Un nuevo sistema promete castigar la imprudencia vial con mano dura, pero solo para conductores de alquiler. Mientras tanto, los particulares reincidentes reciben penas menores y siguen circulando. Esta doble vara revela un problema de fondo: la seguridad vial no se aplica por igual. La solución real pasa por endurecer las sanciones para cualquier conductor peligroso, sin importar su perfil, y crear un registro público de infracciones graves que impida obtener licencias a quienes demuestren ser un riesgo constante.
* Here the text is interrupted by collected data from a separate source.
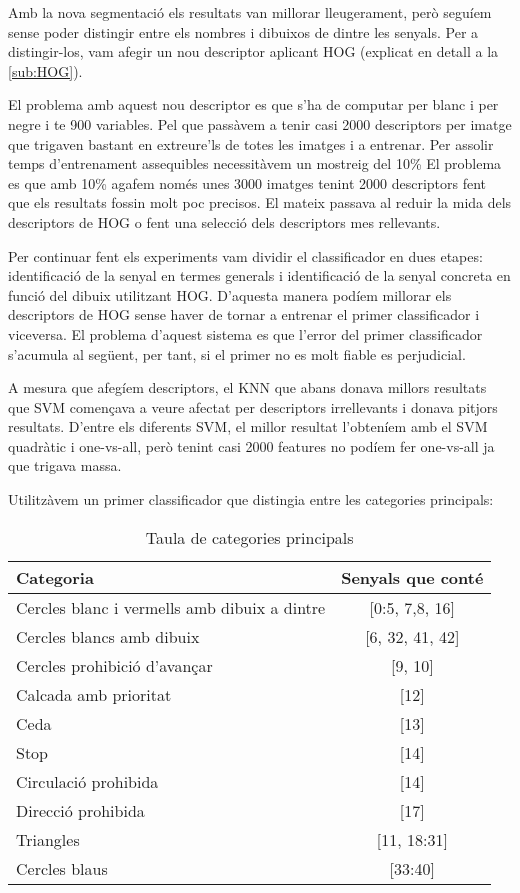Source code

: Amb la nova segmentació els resultats van millorar lleugerament, però seguíem sense poder distingir entre els nombres
i dibuixos de dintre les senyals. Per a distingir-los, vam afegir un nou descriptor aplicant HOG
(explicat en detall a la \cref{sub:HOG}).

El problema amb aquest nou descriptor es que s'ha de computar per blanc i per negre i te 900 variables. Pel que passàvem
a tenir casi 2000 descriptors per imatge que trigaven bastant en extreure'ls de totes les imatges i a entrenar.
Per assolir temps d'entrenament assequibles necessitàvem un mostreig del 10\%
El problema es que amb 10\% agafem només unes 3000 imatges tenint 2000
descriptors fent que els resultats fossin molt poc precisos. El mateix passava
al reduir la mida dels descriptors de HOG o fent una selecció dels descriptors
mes rellevants.

Per continuar fent els experiments vam dividir el classificador en dues etapes: identificació de la senyal en termes generals
i identificació de la senyal concreta en funció del dibuix utilitzant HOG. D'aquesta manera podíem millorar els descriptors
de HOG sense haver de tornar a entrenar el primer classificador i viceversa. El problema d'aquest sistema es que l'error
del primer classificador s'acumula al següent, per tant, si el primer no es molt
fiable es perjudicial.

A mesura que afegíem descriptors, el KNN que abans donava millors resultats que SVM començava a veure afectat per
descriptors irrellevants i donava pitjors resultats. D'entre els diferents SVM, el millor resultat l'obteníem amb
el SVM quadràtic i one-vs-all, però tenint casi 2000 features no podíem fer one-vs-all ja que trigava massa.

Utilitzàvem un primer classificador que distingia entre les categories
principals:

\begin{table}[H]
    \centering
    \caption{Taula de categories principals}%
    \label{tab:cat_prin}
    \begin{tabular}{lc}
        \toprule
        Categoria & Senyals que conté \\
        \midrule
        Cercles blanc i vermells amb dibuix a dintre & [0:5, 7,8, 16] \\
        Cercles blancs amb dibuix & [6, 32, 41, 42] \\
        Cercles prohibició d'avançar & [9, 10] \\
        Calcada amb prioritat & [12] \\
        Ceda & [13] \\
        Stop & [14] \\
        Circulació prohibida & [14] \\
        Direcció prohibida & [17] \\
        Triangles & [11, 18:31] \\
        Cercles blaus & [33:40] \\
        \bottomrule
    \end{tabular}
\end{table}

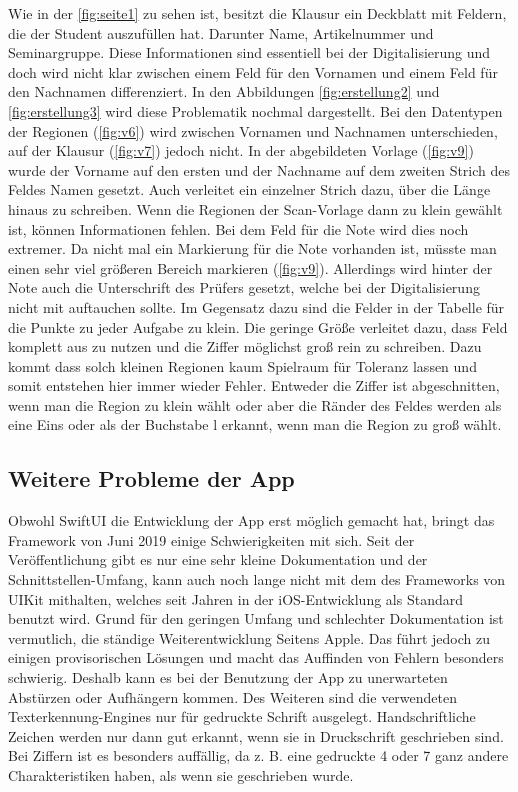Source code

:\documentclass[notables, nomenclature, oneside, 150]{HSMW-Thesis}
\begin{document}
			Wie in der \autoref{fig:seite1} zu sehen ist, besitzt die Klausur ein Deckblatt mit Feldern, die der Student auszufüllen hat. Darunter Name, Artikelnummer und Seminargruppe. Diese Informationen sind essentiell bei der Digitalisierung und doch wird nicht klar zwischen einem Feld für den Vornamen und einem Feld für den Nachnamen differenziert. In den Abbildungen \ref{fig:erstellung2} und \ref{fig:erstellung3} wird diese Problematik nochmal dargestellt. Bei den Datentypen der Regionen (\ref{fig:v6}) wird zwischen Vornamen und Nachnamen unterschieden, auf der Klausur (\ref{fig:v7}) jedoch nicht. In der abgebildeten Vorlage (\ref{fig:v9}) wurde der Vorname auf den ersten und der Nachname auf dem zweiten Strich des Feldes Namen gesetzt. Auch verleitet ein einzelner Strich dazu, über die Länge hinaus zu schreiben. Wenn die Regionen der Scan-Vorlage dann zu klein gewählt ist, können Informationen fehlen. Bei dem Feld für die Note wird dies noch extremer. Da nicht mal ein Markierung für die Note vorhanden ist, müsste man einen sehr viel größeren Bereich markieren (\ref{fig:v9}). Allerdings wird hinter der Note auch die Unterschrift des Prüfers gesetzt, welche bei der Digitalisierung nicht mit auftauchen sollte. Im Gegensatz dazu sind die Felder in der Tabelle für die Punkte zu jeder Aufgabe zu klein. Die geringe Größe verleitet dazu, dass Feld komplett aus zu nutzen und die Ziffer möglichst groß rein zu schreiben. Dazu kommt dass solch kleinen Regionen kaum Spielraum für Toleranz lassen und somit entstehen hier immer wieder Fehler. Entweder die Ziffer ist abgeschnitten, wenn man die Region zu klein wählt oder aber die Ränder des Feldes werden als eine Eins oder als der Buchstabe l erkannt, wenn man die Region zu groß wählt.

		\subsection{Weitere Probleme der App}
			Obwohl SwiftUI die Entwicklung der App erst möglich gemacht hat, bringt das Framework von Juni 2019 einige Schwierigkeiten mit sich. Seit der Veröffentlichung gibt es nur eine sehr kleine Dokumentation und der Schnittstellen-Umfang, kann auch noch lange nicht mit dem des Frameworks von UIKit mithalten, welches seit Jahren in der iOS-Entwicklung als Standard benutzt wird. Grund für den geringen Umfang und schlechter Dokumentation ist vermutlich, die ständige Weiterentwicklung Seitens Apple. Das führt jedoch zu einigen provisorischen Lösungen und macht das Auffinden von Fehlern besonders schwierig. Deshalb kann es bei der Benutzung der App zu unerwarteten Abstürzen oder Aufhängern kommen. Des Weiteren sind die verwendeten Texterkennung-Engines nur für gedruckte Schrift ausgelegt. Handschriftliche Zeichen werden nur dann gut erkannt, wenn sie in Druckschrift geschrieben sind. Bei Ziffern ist es besonders auffällig, da z. B. eine gedruckte 4 oder 7 ganz andere Charakteristiken haben, als wenn sie geschrieben wurde.
	
\end{document}
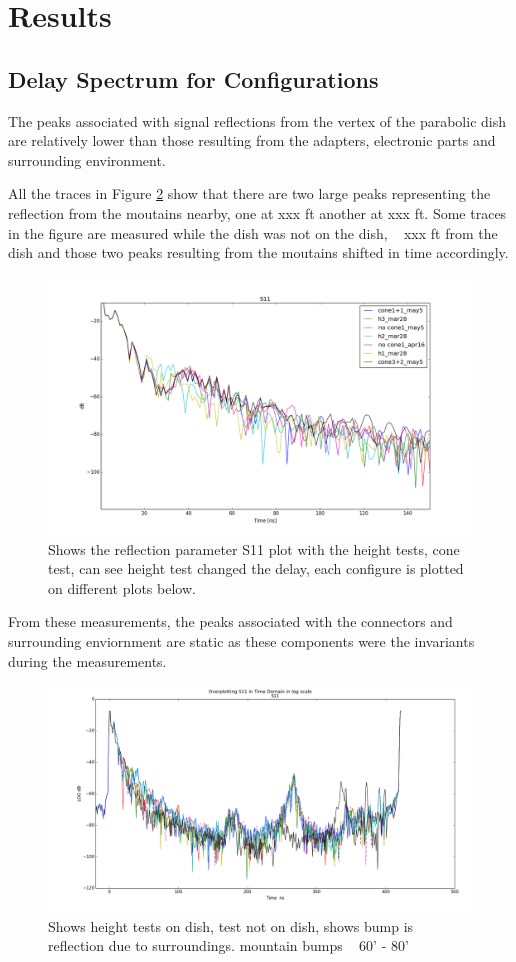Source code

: \documentclass[preprint]{aastex}  %
\begin{document}
\section{Results}
\label{sec:results}
\subsection{Delay Spectrum for Configurations}


The peaks associated with signal reflections from the vertex of the parabolic dish are relatively lower than those resulting from the adapters, electronic parts and surrounding environment. 

All the traces in Figure \ref{Fig:moutain} show that there are two large peaks representing the reflection from the moutains nearby, one at xxx ft another at xxx ft. Some traces in the figure are measured while the dish was not on the dish, ~ xxx ft from the dish and those two peaks resulting from the moutains shifted in time accordingly.


\begin{figure}[H]
	\begin{center}
	\includegraphics[width =.7\textwidth]{./reflectometry_plots/configcompare10-150ns}
	\caption{Shows the reflection parameter S11 plot with the height tests, cone test, can see height test changed the delay, each configure is plotted on different plots below.
\label{Fig:} }
	\end{center}
\end{figure}

From these measurements, the peaks associated with the connectors and surrounding enviornment are static as these components were the invariants during the measurements. 
\begin{figure}[H]
	\begin{center}
	\includegraphics[width =.7\textwidth]{./reflectometry_plots/Mar28/s11all-mar28mix17set1}
	\caption{Shows height tests on dish, test not on dish, shows bump is reflection due to surroundings. mountain bumps ~ 60' - 80'
\label{Fig:moutain} }
	\end{center}
\end{figure}
\end{document}
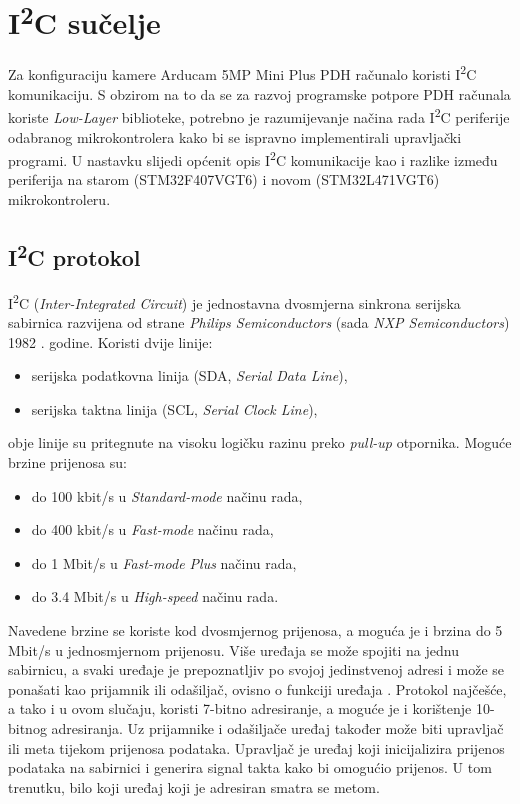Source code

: \chapter{I\textsuperscript{2}C sučelje}

Za konfiguraciju kamere Arducam 5MP Mini Plus  PDH računalo koristi I\textsuperscript{2}C komunikaciju. S obzirom na to da se za razvoj programske potpore PDH računala koriste \textit{Low-Layer} biblioteke, potrebno je razumijevanje načina rada I\textsuperscript{2}C periferije odabranog mikrokontrolera kako bi se ispravno implementirali upravljački programi. U nastavku slijedi općenit opis I\textsuperscript{2}C komunikacije kao i razlike između periferija na starom (STM32F407VGT6) i novom (STM32L471VGT6) mikrokontroleru.

\section{I\textsuperscript{2}C protokol}

I\textsuperscript{2}C (\textit{Inter-Integrated Circuit}) je jednostavna dvosmjerna sinkrona serijska sabirnica razvijena od strane \textit{Philips Semiconductors} (sada \textit{NXP Semiconductors}) 1982 \cite{i2c_wikipedia}. godine. Koristi dvije linije:
\begin{itemize}
	\item serijska podatkovna linija (SDA, \textit{Serial Data Line}),
	\item serijska taktna linija (SCL, \textit{Serial Clock Line}),
\end{itemize}
obje linije su pritegnute na visoku logičku razinu preko \textit{pull-up} otpornika. Moguće brzine prijenosa su:
\begin{itemize}
	\item do 100 \si{kbit/s} u \textit{Standard-mode} načinu rada, 
	\item do 400 \si{kbit/s} u \textit{Fast-mode} načinu rada,
	\item do 1 \si{Mbit/s} u \textit{Fast-mode Plus} načinu rada,
	\item do 3.4 \si{Mbit/s} u \textit{High-speed} načinu rada.
\end{itemize}
Navedene brzine se koriste kod dvosmjernog prijenosa, a moguća je i brzina do 5 \si{Mbit/s} u jednosmjernom prijenosu. Više uređaja se može spojiti na jednu sabirnicu, a svaki uređaje je prepoznatljiv po svojoj jedinstvenoj adresi i može se ponašati kao prijamnik ili odašiljač, ovisno o funkciji uređaja \cite{i2c_manual}. Protokol najčešće, a tako i u ovom slučaju, koristi 7-bitno adresiranje, a moguće je i korištenje 10-bitnog adresiranja. Uz prijamnike i odašiljače uređaj također može biti upravljač ili meta tijekom prijenosa podataka. Upravljač je uređaj koji inicijalizira prijenos podataka na sabirnici i generira signal takta kako bi omogućio prijenos. U tom trenutku, bilo koji uređaj koji je adresiran smatra se metom.

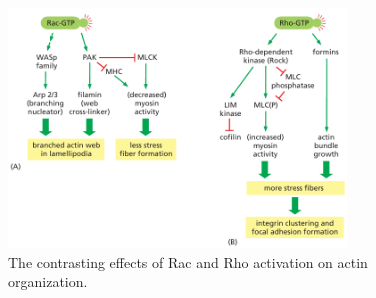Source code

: \documentclass[../main.tex]{subfiles}
\begin{document}
\begin{figure}[H]
	\centering
	\includegraphics[width = 0.8\textwidth]{45}
	\caption{The contrasting effects of Rac and Rho activation on actin organization.}
\end{figure}
\end{document}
El algoritmo que juzga según el carnet de conducir 🚦
La tecnología detrás del sistema se basa en cámaras de reconocimiento y bases de datos que cruzan matrículas con licencias comerciales. Al detectar una infracción grave, aplica sanciones automáticas que pueden incluir la suspensión inmediata del permiso de alquiler. Sin embargo, el mismo software ignora a los conductores particulares con decenas de multas previas. Esta discriminación técnica no es un fallo, sino una decisión de diseño. Si el objetivo es reducir la siniestralidad, el algoritmo debería priorizar el historial de infracciones sobre el tipo de licencia, sin excepciones.
La selectividad vial: castigan al chófer y perdonan al kamikaze 🚗💨
Es curioso: un conductor de alquiler que se salta un semáforo recibe un castigo ejemplar, pero el particular que acumula cinco infracciones similares sigue tan campante. Parece que la seguridad vial tiene clases: si eres de pago, pagas; si eres particular, te dan palmaditas. El sistema parece diseñado por alguien que nunca ha visto a un kamikaze en un SUV familiar. Mientras no se aplique la misma vara de medir, seguiremos viendo cómo los reincidentes con carnet propio circulan felices, dejando a los demás el papel de paganos de la carretera.